Universidade é condenada a pagar valores excedentes

A 2ª Câmara Cível do Tribunal de Justiça do Estado de Goiás (TJGO), por unanimidade de votos, reformou sentença que condenou a Associação Salgado de Oliveira de Educação e Cultura a restituir valores cobrados de forma excedente. Em sua cláusula contratual, a Universidade exigia o pagamento total da mensalidade, mesmo que os créditos não fossem integralmente cursados. De acordo com o relator do processo, desembargador Carlos Alberto França, verificada a abusividade contratual, o correto é a devolução da quantia paga, deduzindo-se o valor do serviço prestado pela instituição
A 2ª Câmara Cível do Tribunal de Justiça do Estado de Goiás (TJGO), por unanimidade de votos, reformou sentença que condenou a Associação Salgado de Oliveira de Educação e Cultura a restituir valores cobrados de forma excedente. Em sua cláusula contratual, a Universidade exigia o pagamento total da mensalidade, mesmo que os créditos não fossem integralmente cursados. De acordo com o relator do processo, desembargador Carlos Alberto França, verificada a abusividade contratual, o correto é a devolução da quantia paga, deduzindo-se o valor do serviço prestado pela instituição

Ele ressaltou, no entanto, não ter sido comprovada má-fé por parte da universidade, motivo pelo qual reformou a sentença para que a  restituição seja realizada de forma simples, e não em dobro, como pretendido pelo Ministério Público (MP). Foi, também, declarada a nulidade da sexta cláusula  do dispositivo. A decisão alcança todos os estudantes que requererem administrativamente o pagamento na forma simples, no prazo de seis meses contados do trânsito julgado.

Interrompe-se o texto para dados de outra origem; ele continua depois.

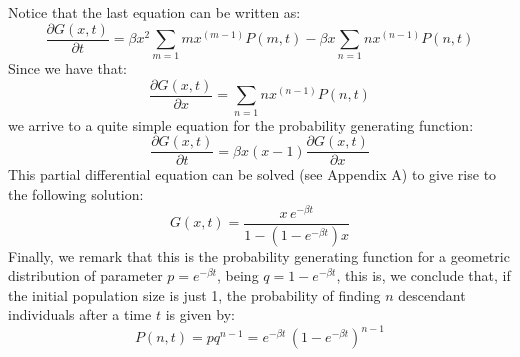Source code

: Notice that the last equation can be written as:
\begin{equation}
\frac{\partial G(x,t)}{\partial t} = \beta x^2 \sum_{m=1} m x^{(m-1)} P(m,t) - \beta x \sum_{n=1}n x^{(n-1)} P(n,t)
\end{equation}
Since we have that:
\begin{equation}
\frac{\partial G(x,t)}{\partial x} = \sum_{n=1} n x^{(n-1)} P(n,t)
\end{equation}
we arrive to a quite simple equation for the probability generating function:
\begin{equation}
\label{eq:GenYule}
\frac{\partial G(x,t)}{\partial t} = \beta x (x-1) \frac{\partial G(x,t)}{\partial x}
\end{equation}
This partial differential equation can be solved (see Appendix A) to give rise to the following solution:
\begin{equation}
G(x,t) = \frac{x \, e^{-\beta t}}{1 - (1 -e^{-\beta t})x}
\end{equation}
Finally, we remark that this is the probability generating function for a geometric distribution of parameter $p=e^{-\beta t}$, being $q=1-e^{-\beta t}$, this is, we conclude that, if the initial population size is just 1, the probability of finding $n$ descendant individuals after a time $t$ is given by:
\begin{equation}
P(n,t) = p q^{n-1} = e^{-\beta t} \, (1 - e^{-\beta t})^{n-1}
\end{equation}

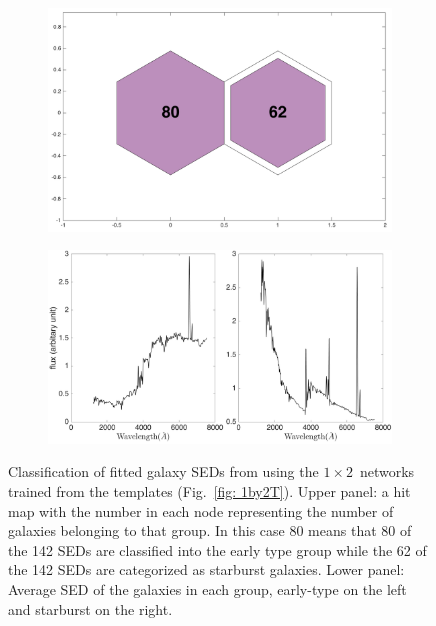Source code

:             \begin{figure}
                \begin{subfigure}[b]{0.5\textwidth}
                    \centering
                    \includegraphics[width=\textwidth]{../image_paper2/1d/hit_v_1_by_2.png}
                \end{subfigure}
                \hfill
                \begin{subfigure}[b]{0.5\textwidth}
                     \includegraphics[width=\textwidth]{../image_paper2/1d/SED_total1by2.png}
                \end{subfigure}
                \caption{Classification of fitted galaxy SEDs from  using the $1\times2$~networks trained from the  templates (Fig.~\ref{fig: 1by2T}). Upper panel: a hit map with the number in each node representing the number of galaxies belonging to that group. In this case 80 means that 80 of the 142 SEDs are classified into the early type group while the 62 of the 142 SEDs are categorized as starburst galaxies. Lower panel: Average SED of the galaxies in each group, early-type on the left and starburst on the right.}
                \label{fig: 1by2V}
            \end{figure}          
            
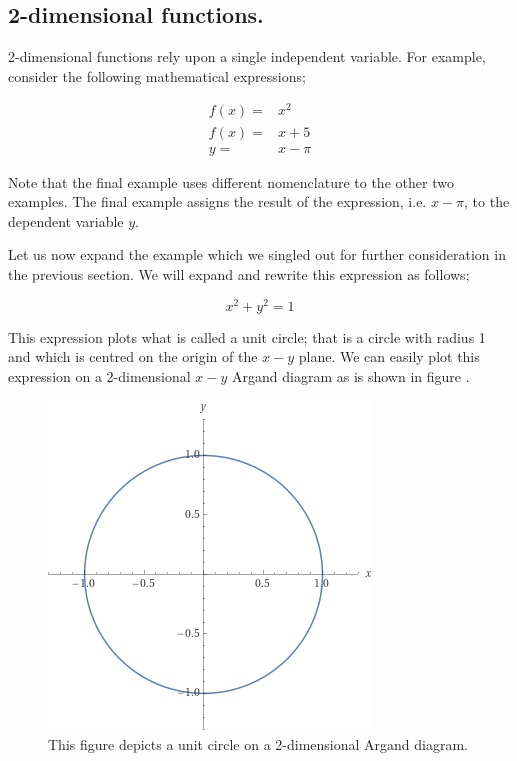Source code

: \documentclass{article}
\begin{document}
\subsection{2-dimensional functions.}

2-dimensional functions rely upon a single independent variable. For example, consider the following mathematical
expressions;

\begin{align*}
f(x) =& x^{2} \\
f(x) =& x + 5 \\
y    =& x - \pi
\end{align*}

Note that the final example uses different nomenclature to the other two examples. The final example assigns the
result of the expression, i.e. $x - \pi$, to the dependent variable $y$.

Let us now expand the example which we singled out for further consideration in the previous section. We will
expand and rewrite this expression as follows;

\begin{equation}
x^{2} + y^{2} = 1
\end{equation}

This expression plots what is called a unit circle; that is a circle with radius 1 and which is centred on the origin 
of the $x-y$ plane. We can easily plot this expression on a 2-dimensional $x-y$ Argand diagram as is shown in figure .

\begin{figure}
  \begin{center}
  \includegraphics[scale=1.5]{images/Unit_circle.jpg}
  \end{center}
  \caption{This figure depicts a unit circle on a 2-dimensional Argand diagram.}
  \label{fig:Unit_circle}
\end{figure}
\end{document}
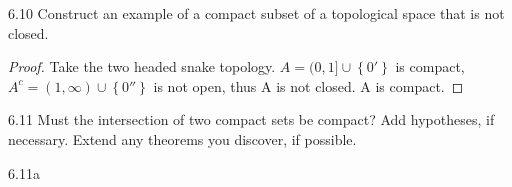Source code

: \documentclass{article}
\begin{document}
\bigskip

\begin{PROB}{6.10}\label{Problem 6.10.}
    Construct an example of a compact subset of a topological space that is not closed.
\end{PROB}
\begin{proof}
    Take the two headed snake topology. 
    $A = (0, 1] \cup \left\{ 0' \right\}$ is compact, $A^c = (1, \infty) \cup \left\{ 0'' \right\}$ is not open, thus A is not closed. A is compact.  
\end{proof}

\bigskip

\begin{PROB}{6.11}\label{Problem 6.11.}
    Must the intersection of two compact sets be compact? Add hypotheses, if necessary. Extend any theorems you discover, if possible.
\end{PROB}
\begin{claim}{6.11a}\label{Claim 6.11a.}
\end{claim}

\bigskip
\end{document}
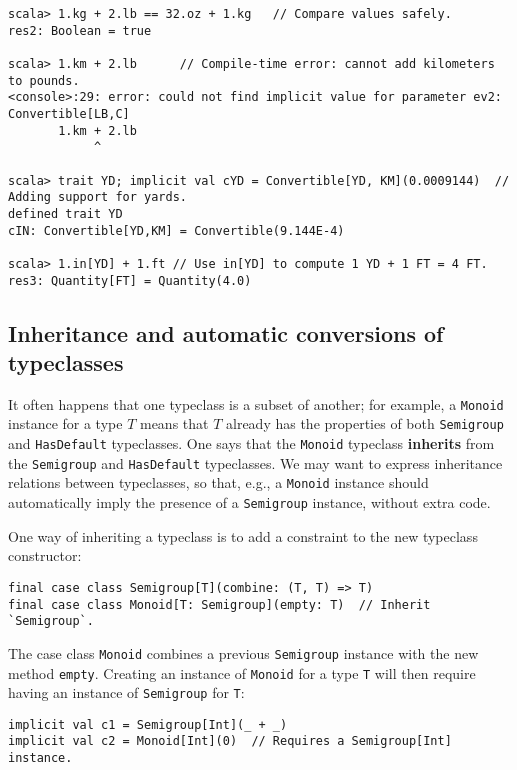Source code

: \begin{lstlisting}[frame=single,fillcolor={\color{black}},framesep={0.2mm},framexleftmargin=2mm,framexrightmargin=2mm,framextopmargin=2mm,framexbottommargin=2mm]
scala> 1.kg + 2.lb == 32.oz + 1.kg   // Compare values safely.
res2: Boolean = true

scala> 1.km + 2.lb      // Compile-time error: cannot add kilometers to pounds.
<console>:29: error: could not find implicit value for parameter ev2: Convertible[LB,C]
       1.km + 2.lb
            ^

scala> trait YD; implicit val cYD = Convertible[YD, KM](0.0009144)  // Adding support for yards.
defined trait YD
cIN: Convertible[YD,KM] = Convertible(9.144E-4)

scala> 1.in[YD] + 1.ft // Use in[YD] to compute 1 YD + 1 FT = 4 FT.
res3: Quantity[FT] = Quantity(4.0)
\end{lstlisting}


\subsection{Inheritance and automatic conversions of typeclasses\label{subsec:Inheritance-and-automatic-typeclass}}

It often happens that one typeclass is a subset of another; for example,
a \lstinline!Monoid! instance for a type $T$ means that $T$ already
has the properties of both \lstinline!Semigroup! and \lstinline!HasDefault!
typeclasses. One says that the \lstinline!Monoid! typeclass \textbf{inherits}
from the \lstinline!Semigroup! and \lstinline!HasDefault! typeclasses.
We may want to express inheritance relations between typeclasses,
so that, e.g., a \lstinline!Monoid! instance should automatically
imply the presence of a \lstinline!Semigroup! instance, without extra
code.

One way of inheriting a typeclass is to add a constraint to the new
typeclass constructor:
\begin{lstlisting}
final case class Semigroup[T](combine: (T, T) => T)
final case class Monoid[T: Semigroup](empty: T)  // Inherit `Semigroup`.
\end{lstlisting}
The case class \lstinline!Monoid! combines a previous \lstinline!Semigroup!
instance with the new method \lstinline!empty!. Creating an instance
of \lstinline!Monoid! for a type \lstinline!T! will then require
having an instance of \lstinline!Semigroup! for \lstinline!T!:
\begin{lstlisting}
implicit val c1 = Semigroup[Int](_ + _)
implicit val c2 = Monoid[Int](0)  // Requires a Semigroup[Int] instance.
\end{lstlisting}

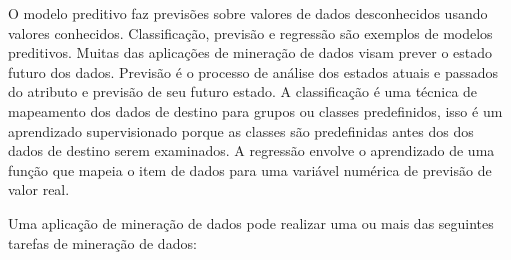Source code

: O modelo preditivo faz previsões sobre valores de dados desconhecidos usando valores conhecidos. Classificação, previsão e regressão são exemplos de modelos preditivos. Muitas das aplicações de mineração de dados visam prever o estado futuro dos dados. Previsão é o processo de análise dos estados atuais e passados do atributo e previsão de seu futuro estado. A classificação é uma técnica de mapeamento dos dados de destino para grupos ou classes predefinidos, isso é um aprendizado supervisionado porque as classes são predefinidas antes dos dos dados de destino serem examinados. A regressão envolve o aprendizado de uma função que mapeia o item de dados para uma variável numérica de previsão de valor real.

Uma aplicação de mineração de dados pode realizar uma ou mais das seguintes tarefas de mineração de dados:

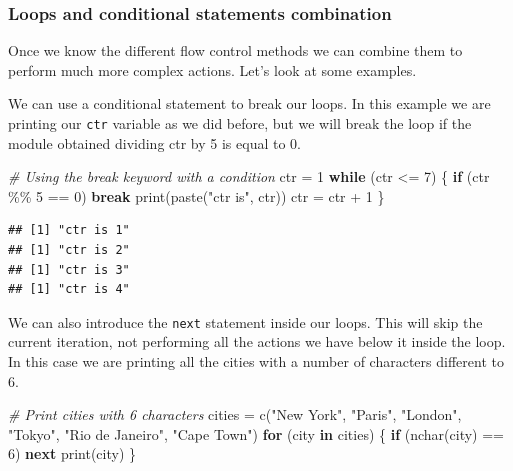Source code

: \documentclass[
]{book}
\newenvironment{Shaded}{\begin{snugshade}}{\end{snugshade}}
\newcommand{\CommentTok}[1]{\textcolor[rgb]{0.56,0.35,0.01}{\textit{#1}}}
\newcommand{\ControlFlowTok}[1]{\textcolor[rgb]{0.13,0.29,0.53}{\textbf{#1}}}
\newcommand{\DecValTok}[1]{\textcolor[rgb]{0.00,0.00,0.81}{#1}}
\newcommand{\FunctionTok}[1]{\textcolor[rgb]{0.00,0.00,0.00}{#1}}
\newcommand{\NormalTok}[1]{#1}
\newcommand{\OtherTok}[1]{\textcolor[rgb]{0.56,0.35,0.01}{#1}}
\newcommand{\SpecialCharTok}[1]{\textcolor[rgb]{0.00,0.00,0.00}{#1}}
\newcommand{\StringTok}[1]{\textcolor[rgb]{0.31,0.60,0.02}{#1}}
\theoremstyle{definition}
\theoremstyle{definition}
\theoremstyle{definition}
\theoremstyle{definition}
\theoremstyle{remark}
\begin{document}
\hypertarget{loops-and-conditional-statements-combination}{%
\subsubsection{Loops and conditional statements combination}\label{loops-and-conditional-statements-combination}}

Once we know the different flow control methods we can combine them to perform much more complex actions. Let's look at some examples.

We can use a conditional statement to break our loops. In this example we are printing our \texttt{ctr} variable as we did before, but we will break the loop if the module obtained dividing ctr by 5 is equal to 0.

\begin{Shaded}
\begin{Highlighting}[]
\CommentTok{\# Using the break keyword with a condition}
\NormalTok{ctr }\OtherTok{=} \DecValTok{1}
\ControlFlowTok{while}\NormalTok{ (ctr }\SpecialCharTok{\textless{}=} \DecValTok{7}\NormalTok{) \{}
  \ControlFlowTok{if}\NormalTok{ (ctr }\SpecialCharTok{\%\%} \DecValTok{5} \SpecialCharTok{==} \DecValTok{0}\NormalTok{)}
    \ControlFlowTok{break}
  \FunctionTok{print}\NormalTok{(}\FunctionTok{paste}\NormalTok{(}\StringTok{"ctr is"}\NormalTok{, ctr))}
\NormalTok{  ctr }\OtherTok{=}\NormalTok{ ctr }\SpecialCharTok{+} \DecValTok{1}
\NormalTok{\}}
\end{Highlighting}
\end{Shaded}

\begin{verbatim}
## [1] "ctr is 1"
## [1] "ctr is 2"
## [1] "ctr is 3"
## [1] "ctr is 4"
\end{verbatim}

We can also introduce the \texttt{next} statement inside our loops. This will skip the current iteration, not performing all the actions we have below it inside the loop. In this case we are printing all the cities with a number of characters different to 6.

\begin{Shaded}
\begin{Highlighting}[]
\CommentTok{\# Print cities with 6 characters}
\NormalTok{cities }\OtherTok{=} \FunctionTok{c}\NormalTok{(}\StringTok{"New York"}\NormalTok{, }\StringTok{"Paris"}\NormalTok{, }\StringTok{"London"}\NormalTok{, }\StringTok{"Tokyo"}\NormalTok{, }\StringTok{"Rio de Janeiro"}\NormalTok{, }\StringTok{"Cape Town"}\NormalTok{)}
\ControlFlowTok{for}\NormalTok{ (city }\ControlFlowTok{in}\NormalTok{ cities) \{}
  \ControlFlowTok{if}\NormalTok{ (}\FunctionTok{nchar}\NormalTok{(city) }\SpecialCharTok{==} \DecValTok{6}\NormalTok{)}
    \ControlFlowTok{next}
  \FunctionTok{print}\NormalTok{(city)}
\NormalTok{\}}
\end{Highlighting}
\end{Shaded}
\end{document}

Segundo o magistrado, apesar da automomia financeira e administrativa das universidades, suas decisões devem ser pautadas na legalidade e razoabilidade. "Não se admite que instituição de ensino superior exija o pagamento integral das mensalidades dos estudantes que cursam apenas algumas disciplinas, porquanto dando a opção aos alunos de frequentarem apenas alguns cursos, deve cobrar apenas os produtos e serviços efetivamente utilizados", afirmou.  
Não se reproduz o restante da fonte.